Conferência internacional em Campo Grande deve elevar demanda por corridas, mas também traz desafios logísticos
Campo Grande sediará, de 23 a 29 de março de 2026, a COP15 sobre espécies migratórias, primeira edição realizada no Brasil. A escolha se deve à importância ambiental de Mato Grosso do Sul, que abriga grande parte do Pantanal e rotas migratórias relevantes.
O evento deve atrair de 4 mil a 5 mil visitantes, mobilizando o governo para garantir estrutura e programação. A expectativa é de impacto positivo na economia local, especialmente no setor de serviços, com aumento na demanda por transporte por aplicativos.
Entidades ligadas aos trabalhadores por aplicativo acompanham o cenário.

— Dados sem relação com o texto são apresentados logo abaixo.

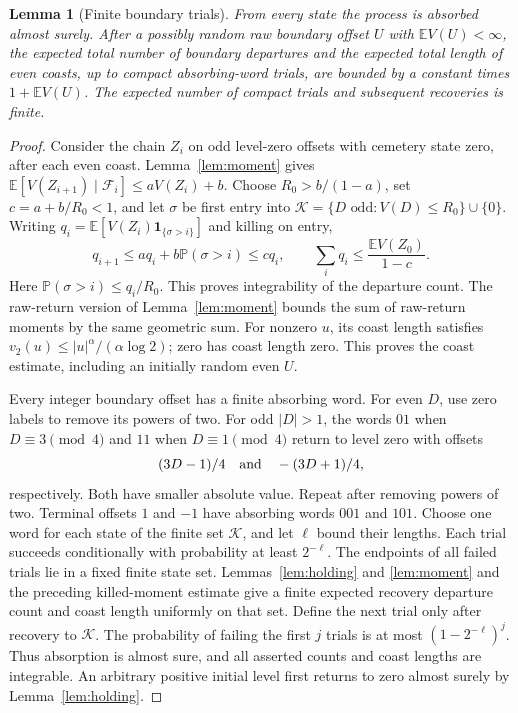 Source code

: \documentclass[11pt]{amsart}
\newtheorem{lemma}[theorem]{Lemma}
\theoremstyle{definition}
\theoremstyle{remark}
\newcommand{\E}{\mathbb E}
\newcommand{\PP}{\mathbb P}
\newcommand{\one}{\mathbf 1}
\begin{document}
\begin{lemma}[Finite boundary trials]\label{lem:trials}
From every state the process is absorbed almost surely. After a possibly random raw boundary offset $U$ with $\E V(U)<\infty$, the expected total number of boundary departures and the expected total length of even coasts, up to compact absorbing-word trials, are bounded by a constant times $1+\E V(U)$.
The expected number of compact trials and subsequent recoveries is finite.
\end{lemma}
\begin{proof}
Consider the chain $Z_i$ on odd level-zero offsets with cemetery state zero, after each even coast. Lemma~\ref{lem:moment} gives
$\E[V(Z_{i+1})\mid\mathcal F_i]\le aV(Z_i)+b$.
Choose $R_0>b/(1-a)$, set $c=a+b/R_0<1$, and let $\sigma$ be first entry into
$\mathcal K=\{D\text{ odd}:V(D)\le R_0\}\cup\{0\}$.
Writing $q_i=\E[V(Z_i)\one_{\{\sigma>i\}}]$ and killing on entry,
\[
 q_{i+1}\le a q_i+b\PP(\sigma>i)\le c q_i,
 \qquad \sum_iq_i\le\frac{\E V(Z_0)}{1-c}.
\]
Here $\PP(\sigma>i)\le q_i/R_0$. This proves integrability of the departure count. The raw-return version of Lemma~\ref{lem:moment} bounds the sum of raw-return moments by the same geometric sum. For nonzero $u$, its coast length satisfies
$v_2(u)\le |u|^\alpha/(\alpha\log2)$; zero has coast length zero. This proves the coast estimate, including an initially random even $U$.

Every integer boundary offset has a finite absorbing word. For even $D$, use zero labels to remove its powers of two. For odd $|D|>1$, the words $01$ when $D\equiv3\pmod4$ and $11$ when $D\equiv1\pmod4$ return to level zero with offsets
\[
 (3D-1)/4\quad\hbox{and}\quad -(3D+1)/4,
\]
respectively. Both have smaller absolute value. Repeat after removing powers of two. Terminal offsets $1$ and $-1$ have absorbing words $001$ and $101$.
Choose one word for each state of the finite set $\mathcal K$, and let $\ell$ bound their lengths. Each trial succeeds conditionally with probability at least $2^{-\ell}$.
The endpoints of all failed trials lie in a fixed finite state set. Lemmas~\ref{lem:holding} and \ref{lem:moment} and the preceding killed-moment estimate give a finite expected recovery departure count and coast length uniformly on that set. Define the next trial only after recovery to $\mathcal K$. The probability of failing the first $j$ trials is at most $(1-2^{-\ell})^j$.
Thus absorption is almost sure, and all asserted counts and coast lengths are integrable. An arbitrary positive initial level first returns to zero almost surely by Lemma~\ref{lem:holding}.
\end{proof}
\end{document}

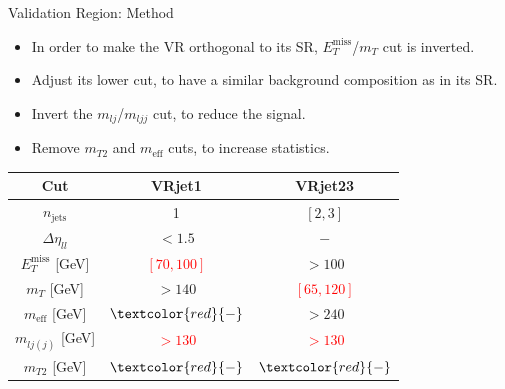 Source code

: \documentclass[mathserif,serif]{beamer}
\begin{document}
\begin{frame}{Validation Region: Method}
\begin{itemize}
\item In order to make the VR orthogonal to its SR, $E_T^{\text{miss}}$/$m_{T}$ cut is inverted.
\item Adjust its lower cut, to have a similar background composition as in its SR.
\item Invert the $m_{lj}$/$m_{ljj}$ cut, to reduce the signal.
\item Remove $m_{T2}$ and $m_{\text{eff}}$ cuts, to increase statistics.
\end{itemize}
\begin{table}[htbp]
\begin{center}
\begin{tabular}{|c|c|c|}
\hline
Cut & VRjet1 & VRjet23 \\
\hline
\hline
$n_{\text{jets}}$               & 1                             & $[2,3]$ \\
$\Delta \eta_{ll}$              & $<1.5$                        & $-$ \\
$E_T^{\text{miss}}$ [GeV]       & \textcolor{red}{ $[70,100]$ } & $>100$ \\
$m_T$ [GeV]                     & $>140$                        & \textcolor{red}{$[65,120]$} \\
$m_{\text{eff}}$ [GeV]          & $\textcolor{red}{-}$          & $>240$ \\
$m_{lj(j)}$ [GeV]               & \textcolor{red}{$>130$}       & \textcolor{red}{$>130$} \\
$m_{T2}$ [GeV]                  & $\textcolor{red}{-}$          & $\textcolor{red}{-}$ \\
\hline
\end{tabular}
\end{center}
\end{table}
\end{frame}
\end{document}
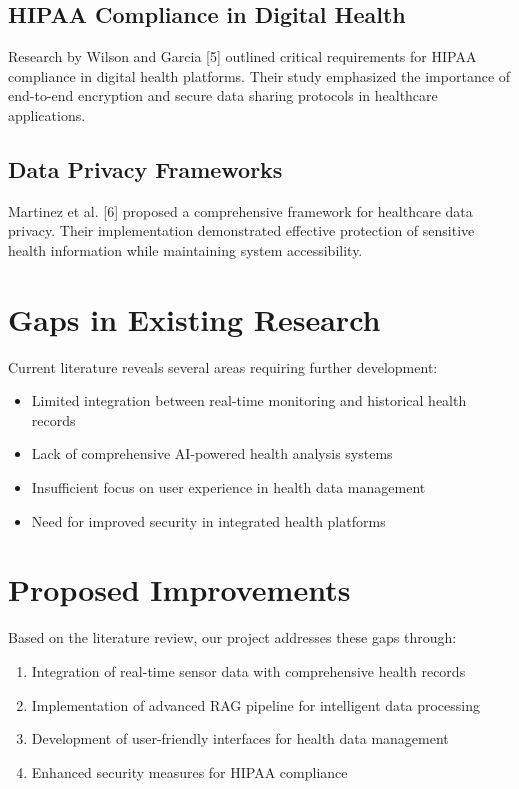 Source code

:\subsection{HIPAA Compliance in Digital Health}
Research by Wilson and Garcia [5] outlined critical requirements for HIPAA compliance in digital health platforms. Their study emphasized the importance of end-to-end encryption and secure data sharing protocols in healthcare applications.

\subsection{Data Privacy Frameworks}
Martinez et al. [6] proposed a comprehensive framework for healthcare data privacy. Their implementation demonstrated effective protection of sensitive health information while maintaining system accessibility.

\section{Gaps in Existing Research}
Current literature reveals several areas requiring further development:

\begin{itemize}
    \item Limited integration between real-time monitoring and historical health records
    \item Lack of comprehensive AI-powered health analysis systems
    \item Insufficient focus on user experience in health data management
    \item Need for improved security in integrated health platforms
\end{itemize}

\section{Proposed Improvements}
Based on the literature review, our project addresses these gaps through:

\begin{enumerate}
    \item Integration of real-time sensor data with comprehensive health records
    \item Implementation of advanced RAG pipeline for intelligent data processing
    \item Development of user-friendly interfaces for health data management
    \item Enhanced security measures for HIPAA compliance
\end{enumerate}  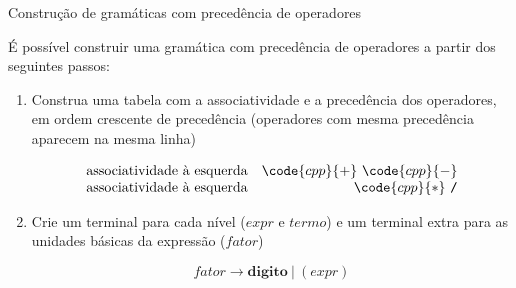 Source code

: \begin{frame}[fragile]{Construção de gramáticas com precedência de operadores}

    É possível construir uma gramática com precedência de operadores a partir dos seguintes passos:
    \pause

    \vspace{0.2in}

    \begin{enumerate}
        \item Construa uma tabela com a associatividade e a precedência dos operadores, em ordem crescente de precedência (operadores com mesma precedência 
            aparecem na mesma linha)
        \pause
        \begin{footnotesize}
        \[
            \begin{array}{lr}
                \mbox{associatividade à esquerda} & \code{cpp}{+}\ \code{cpp}{-} \\
                \mbox{associatividade à esquerda} & \code{cpp}{*}\ \texttt{/} \\
            \end{array}
        \]
        \end{footnotesize}
        \pause
       
        \item Crie um terminal para cada nível ($expr$ e $termo$) e um terminal extra para as unidades básicas da expressão ($fator$)
        \pause
        \begin{footnotesize}
        \[
            fator \to \mathbf{digito}\ |\ (expr)
        \]
        \end{footnotesize}
 
    \end{enumerate}

\end{frame}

Para os motoristas, eventos desse porte costumam representar oportunidades de incremento na renda, sobretudo em períodos de menor movimento.

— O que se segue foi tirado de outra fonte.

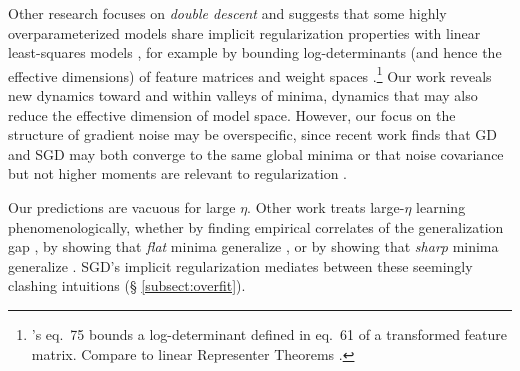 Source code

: \documentclass[anon,12pt]{colt2021} %
\begin{document}
            Other research focuses on \emph{double descent} and suggests that
            some highly overparameterized models share implicit regularization
            properties with linear least-squares models \citep{be19}, for
            example by bounding log-determinants (and hence the effective
            dimensions) of feature matrices and weight spaces
            \citep{me20}.\footnote{
                \cite{me20}'s eq.\ 75 bounds a log-determinant defined in eq.\
                61 of a transformed feature matrix.  Compare to linear
                Representer Theorems \citep{mo18b}.
            }
            Our work reveals new dynamics toward and within valleys of minima,
            dynamics that may also reduce the effective dimension of model space.
            However, our focus on the structure of gradient noise may be
            overspecific, since recent work finds that GD and SGD may both
            converge to the same global minima \citep{zo20} or that
            noise covariance but not higher moments are relevant to
            regularization \citep{wu20}. 

        
            Our predictions are vacuous for large $\eta$.  Other work treats
            large-$\eta$ learning phenomenologically, whether by finding
            empirical correlates of the generalization gap \citep{li18}, by
            showing that \emph{flat} minima generalize \citep{ho17,ke17,wa18},
            or by showing that \emph{sharp} minima generalize
            \citep{st56,di17,wu18}.  SGD's implicit regularization mediates
            between these seemingly clashing intuitions (\S
            \ref{subsect:overfit}).
            
        
\end{document}
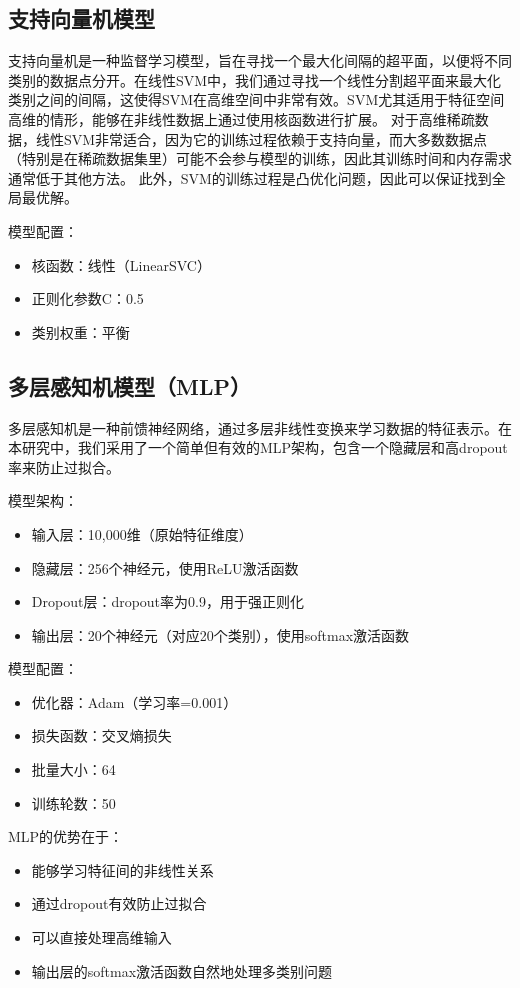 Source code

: \documentclass[11pt,a4paper]{article}
\begin{document}
\subsection{支持向量机模型}
支持向量机是一种监督学习模型，旨在寻找一个最大化间隔的超平面，以便将不同类别的数据点分开。在线性SVM中，我们通过寻找一个线性分割超平面来最大化类别之间的间隔，这使得SVM在高维空间中非常有效。SVM尤其适用于特征空间高维的情形，能够在非线性数据上通过使用核函数进行扩展。
对于高维稀疏数据，线性SVM非常适合，因为它的训练过程依赖于支持向量，而大多数数据点（特别是在稀疏数据集里）可能不会参与模型的训练，因此其训练时间和内存需求通常低于其他方法。
此外，SVM的训练过程是凸优化问题，因此可以保证找到全局最优解。

模型配置：
\begin{itemize}
    \item 核函数：线性（LinearSVC）
    \item 正则化参数C：0.5
    \item 类别权重：平衡
\end{itemize}

\subsection{多层感知机模型（MLP）}
多层感知机是一种前馈神经网络，通过多层非线性变换来学习数据的特征表示。在本研究中，我们采用了一个简单但有效的MLP架构，包含一个隐藏层和高dropout率来防止过拟合。

模型架构：
\begin{itemize}
    \item 输入层：10,000维（原始特征维度）
    \item 隐藏层：256个神经元，使用ReLU激活函数
    \item Dropout层：dropout率为0.9，用于强正则化
    \item 输出层：20个神经元（对应20个类别），使用softmax激活函数
\end{itemize}

模型配置：
\begin{itemize}
    \item 优化器：Adam（学习率=0.001）
    \item 损失函数：交叉熵损失
    \item 批量大小：64
    \item 训练轮数：50
\end{itemize}

MLP的优势在于：
\begin{itemize}
    \item 能够学习特征间的非线性关系
    \item 通过dropout有效防止过拟合
    \item 可以直接处理高维输入
    \item 输出层的softmax激活函数自然地处理多类别问题
\end{itemize}
\end{document}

De acordo com Leno Magper, representante do Sindicato de Motorista por Aplicativo deve haver planejamento por parte dos motorista visto que o local do evento é distante do complexo de hotéis da Capital “Apesar da oportunidade de ganho, também há preocupação com o aumento do trânsito e possíveis dificuldades logísticas. Sem organização, o tempo das corridas pode aumentar, impactando tanto motoristas quanto passageiros”.

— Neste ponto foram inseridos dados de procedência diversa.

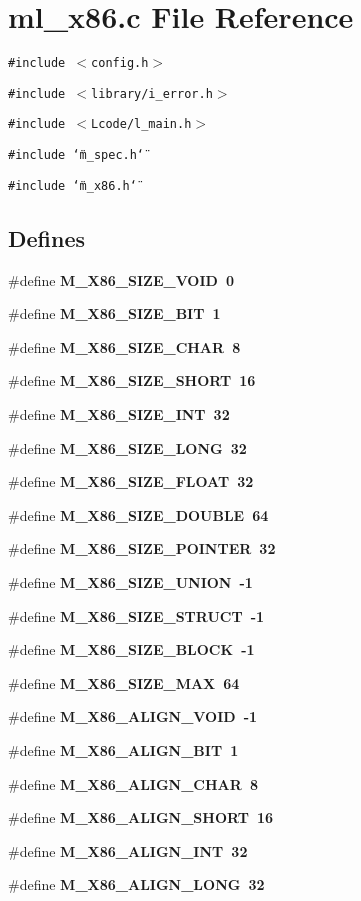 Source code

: \section{ml\_\-x86.c File Reference}
\label{ml__x86_8c}
{\tt \#include $<$config.h$>$}\par
{\tt \#include $<$library/i\_\-error.h$>$}\par
{\tt \#include $<$Lcode/l\_\-main.h$>$}\par
{\tt \#include \char`\"{}m\_\-spec.h\char`\"{}}\par
{\tt \#include \char`\"{}m\_\-x86.h\char`\"{}}\par
\subsection*{Defines}
\begin{CompactItemize}
\item 
\#define \bf{M\_\-X86\_\-SIZE\_\-VOID}~0
\item 
\#define \bf{M\_\-X86\_\-SIZE\_\-BIT}~1
\item 
\#define \bf{M\_\-X86\_\-SIZE\_\-CHAR}~8
\item 
\#define \bf{M\_\-X86\_\-SIZE\_\-SHORT}~16
\item 
\#define \bf{M\_\-X86\_\-SIZE\_\-INT}~32
\item 
\#define \bf{M\_\-X86\_\-SIZE\_\-LONG}~32
\item 
\#define \bf{M\_\-X86\_\-SIZE\_\-FLOAT}~32
\item 
\#define \bf{M\_\-X86\_\-SIZE\_\-DOUBLE}~64
\item 
\#define \bf{M\_\-X86\_\-SIZE\_\-POINTER}~32
\item 
\#define \bf{M\_\-X86\_\-SIZE\_\-UNION}~-1
\item 
\#define \bf{M\_\-X86\_\-SIZE\_\-STRUCT}~-1
\item 
\#define \bf{M\_\-X86\_\-SIZE\_\-BLOCK}~-1
\item 
\#define \bf{M\_\-X86\_\-SIZE\_\-MAX}~64
\item 
\#define \bf{M\_\-X86\_\-ALIGN\_\-VOID}~-1
\item 
\#define \bf{M\_\-X86\_\-ALIGN\_\-BIT}~1
\item 
\#define \bf{M\_\-X86\_\-ALIGN\_\-CHAR}~8
\item 
\#define \bf{M\_\-X86\_\-ALIGN\_\-SHORT}~16
\item 
\#define \bf{M\_\-X86\_\-ALIGN\_\-INT}~32
\item 
\#define \bf{M\_\-X86\_\-ALIGN\_\-LONG}~32

\end{CompactItemize}
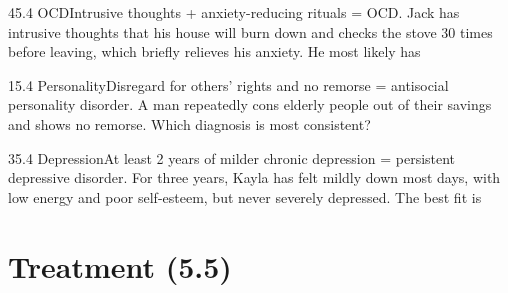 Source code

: \documentclass[11pt]{article}
\begin{document}
\begin{q}{4}{5.4 OCD}{Intrusive thoughts + anxiety-reducing rituals = OCD.}
Jack has intrusive thoughts that his house will burn down and checks the stove 30 times before leaving, which briefly relieves his anxiety. He most likely has
\end{q}

\begin{q}{1}{5.4 Personality}{Disregard for others' rights and no remorse = antisocial personality disorder.}
A man repeatedly cons elderly people out of their savings and shows no remorse. Which diagnosis is most consistent?
\end{q}

\begin{q}{3}{5.4 Depression}{At least 2 years of milder chronic depression = persistent depressive disorder.}
For three years, Kayla has felt mildly down most days, with low energy and poor self-esteem, but never severely depressed. The best fit is
\end{q}

\section{Treatment (5.5)}
\end{document}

A tendência é de maior concentração de chamadas em pontos estratégicos, como aeroportos, hotéis e locais de realização da conferência. Em contrapartida, o aumento no fluxo de veículos pode trazer desafios, como congestionamentos e necessidade de ajustes operacionais.
André Ferreira é motorista há quatro anos na Capital, e conta que eventos grandes como shows e conferências são ponto certo para corridas mais caras, “Quando tem evento grande, a gente roda mais e consegue melhorar o faturamento. Mas também precisa estar preparado, porque o trânsito complica”, relata.
Além de projetar Campo Grande no cenário internacional, a conferência reforça o vínculo entre preservação ambiental e desenvolvimento econômico. “As espécies migratórias de animais silvestres desempenham papel fundamental na conservação da biodiversidade, gerando benefícios ambientais e econômicos, como o fortalecimento do turismo sustentável e do setor de serviços”, afirma João Paulo Capobianco.
Com a realização da COP15, a capital sul-mato-grossense deve vivenciar não apenas o avanço do debate ambiental, mas também um aquecimento pontual da economia, com reflexos diretos na mobilidade urbana e no cotidiano da população.